-- Problem --
Lines with the word "lemma" are the answer; copy each of them from the data below.

-- Recorded information --
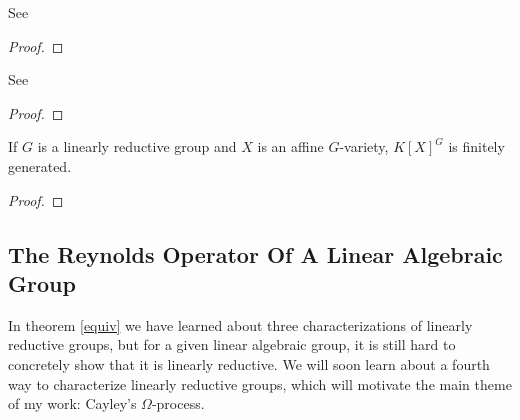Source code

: \begin{lemma}
  See \cite[2.2.8]{DK15}
\end{lemma}

\begin{proof}
  
\end{proof}

\begin{lemma}
  See \cite[2.2.9]{DK15}
\end{lemma}

\begin{proof}
  
\end{proof}

\begin{theorem}
  If $G$ is a linearly reductive group and $X$ is an affine $G$-variety, $K[X]^G$ is finitely generated.
\end{theorem}

\begin{proof}
  
\end{proof}

\subsection{The Reynolds Operator Of A Linear Algebraic Group}



In theorem \ref{equiv} we have learned about three characterizations of linearly reductive groups, but for a given linear algebraic group, it is still hard to concretely show that it is linearly reductive.
We will soon learn about a fourth way to characterize linearly reductive groups, which will motivate the main theme of my work:  Cayley's $\Omega$-process.

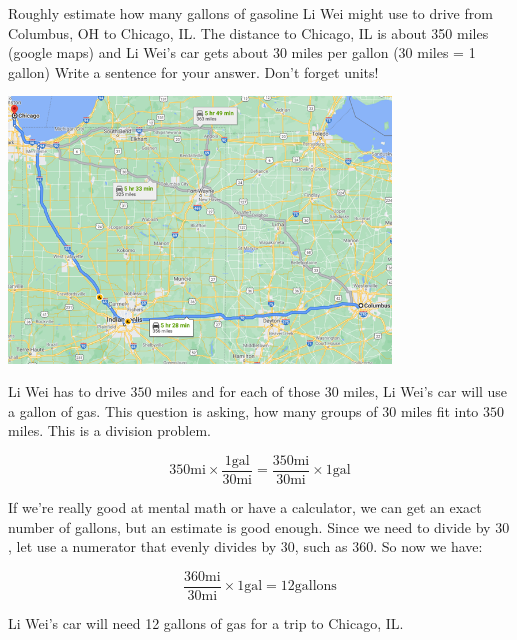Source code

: \documentclass{ximera}
\begin{document}
\begin{example}
Roughly estimate how many gallons of gasoline Li Wei might use to drive from Columbus, OH to Chicago, IL. The distance to Chicago, IL is about 350 miles (google maps) and Li Wei's car gets about 30 miles per gallon (30 miles = 1 gallon) Write a sentence for your answer. Don't forget units!

\begin{image}
    \includegraphics[width=4in]{ColumbusChicago.png}
\end{image}

\begin{explanation}
Li Wei has to drive $350$ miles and for each of those $30$ miles, Li Wei's car will use a gallon of gas.  This question is asking, how many groups of $30$ miles fit into $350$ miles. This is a division problem. 

$$350 \text{mi} \times \frac{1 \text{gal}}{30 \text{mi}}=\frac{350 \text{mi}}{30 \text{mi}} \times{1 \text{gal}}  $$

If we're really good at mental math or have a calculator, we can get an exact number of gallons, but an estimate is good enough. Since we need to divide by $30$, let use a numerator that evenly divides by $30$, such as $360$. So now we have:

$$ \frac{360 \text{mi}}{30\text{mi}} \times{1 \text{gal}}= 12 \text{gallons}$$

Li Wei's car will need 12 gallons of gas for a trip to Chicago, IL.
\end{explanation}
\end{example}
\end{document}
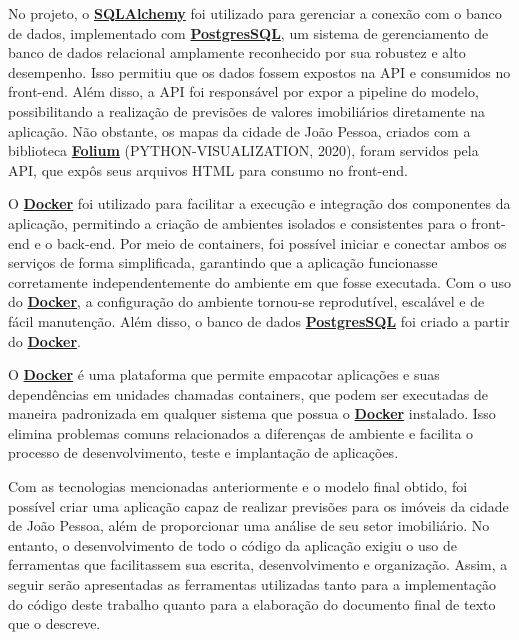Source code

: \documentclass[
  12pt,
  a4paper,
]{scrreprt}
\begin{document}
No projeto, o \href{https://www.sqlalchemy.org/}{\textbf{SQLAlchemy}}
foi utilizado para gerenciar a conexão com o banco de dados,
implementado com
\href{https://www.postgresql.org/}{\textbf{PostgresSQL}}, um sistema de
gerenciamento de banco de dados relacional amplamente reconhecido por
sua robustez e alto desempenho. Isso permitiu que os dados fossem
expostos na API e consumidos no front-end. Além disso, a API foi
responsável por expor a pipeline do modelo, possibilitando a realização
de previsões de valores imobiliários diretamente na aplicação. Não
obstante, os mapas da cidade de João Pessoa, criados com a biblioteca
\href{https://python-visualization.github.io/folium/latest/}{\textbf{Folium}}
(PYTHON-VISUALIZATION, 2020), foram servidos pela API, que expôs seus
arquivos HTML para consumo no front-end.

\vspace{12pt}

O \href{https://www.docker.com/}{\textbf{Docker}} foi utilizado para
facilitar a execução e integração dos componentes da aplicação,
permitindo a criação de ambientes isolados e consistentes para o
front-end e o back-end. Por meio de containers, foi possível iniciar e
conectar ambos os serviços de forma simplificada, garantindo que a
aplicação funcionasse corretamente independentemente do ambiente em que
fosse executada. Com o uso do
\href{https://www.docker.com/}{\textbf{Docker}}, a configuração do
ambiente tornou-se reprodutível, escalável e de fácil manutenção. Além
disso, o banco de dados
\href{https://www.postgresql.org/}{\textbf{PostgresSQL}} foi criado a
partir do \href{https://www.docker.com/}{\textbf{Docker}}.

\vspace{12pt}

O \href{https://www.docker.com/}{\textbf{Docker}} é uma plataforma que
permite empacotar aplicações e suas dependências em unidades chamadas
containers, que podem ser executadas de maneira padronizada em qualquer
sistema que possua o \href{https://www.docker.com/}{\textbf{Docker}}
instalado. Isso elimina problemas comuns relacionados a diferenças de
ambiente e facilita o processo de desenvolvimento, teste e implantação
de aplicações.

\vspace{12pt}

Com as tecnologias mencionadas anteriormente e o modelo final obtido,
foi possível criar uma aplicação capaz de realizar previsões para os
imóveis da cidade de João Pessoa, além de proporcionar uma análise de
seu setor imobiliário. No entanto, o desenvolvimento de todo o código da
aplicação exigiu o uso de ferramentas que facilitassem sua escrita,
desenvolvimento e organização. Assim, a seguir serão apresentadas as
ferramentas utilizadas tanto para a implementação do código deste
trabalho quanto para a elaboração do documento final de texto que o
descreve.
\end{document}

-- The answer --
: \begin{lemma}
\end{lemma}
\begin{lemma}
\end{lemma}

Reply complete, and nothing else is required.